(What you will do)
Could the listing be repeated exactly, with every picture dropped?
== Segment start ==
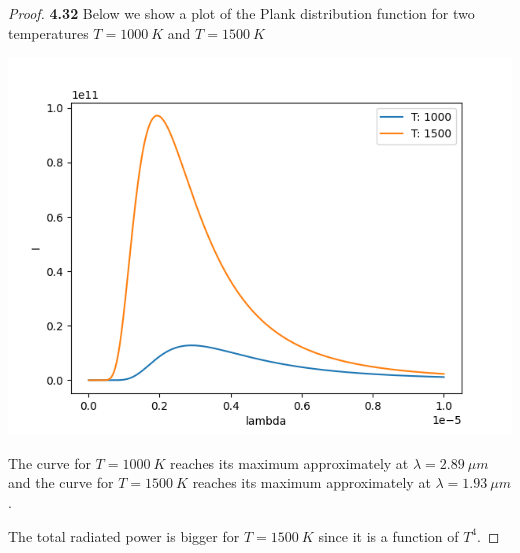 \documentclass[11pt]{article}
\theoremstyle{definition}
\begin{document}
\cleardoublepage
\begin{proof}{\textbf{4.32}}
    Below we show a plot of the Plank distribution function for two
    temperatures $T = 1000~K$ and $T = 1500~K$
    \begin{center}
        \includegraphics*[scale=0.7]{ch4-32.png}
    \end{center}
    The curve for $T = 1000~K$ reaches its maximum approximately at
    $\lambda = 2.89~\mu m$ and the curve for $T = 1500~K$ reaches its
    maximum approximately at $\lambda = 1.93~\mu m$.

    The total radiated power is bigger for $T = 1500~K$ since it is
    a function of $T^4$.
\end{proof}
\cleardoublepage
\end{document}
== Segment end ==
(Exercise output)
 \documentclass[11pt]{article}
\theoremstyle{definition}
\begin{document}
\cleardoublepage
\begin{proof}{\textbf{4.32}}
    Below we show a plot of the Plank distribution function for two
    temperatures $T = 1000~K$ and $T = 1500~K$
    \begin{center}
        \includegraphics*[scale=0.7]{ch4-32.png}
    \end{center}
    The curve for $T = 1000~K$ reaches its maximum approximately at
    $\lambda = 2.89~\mu m$ and the curve for $T = 1500~K$ reaches its
    maximum approximately at $\lambda = 1.93~\mu m$.

    The total radiated power is bigger for $T = 1500~K$ since it is
    a function of $T^4$.
\end{proof}
\cleardoublepage
\end{document}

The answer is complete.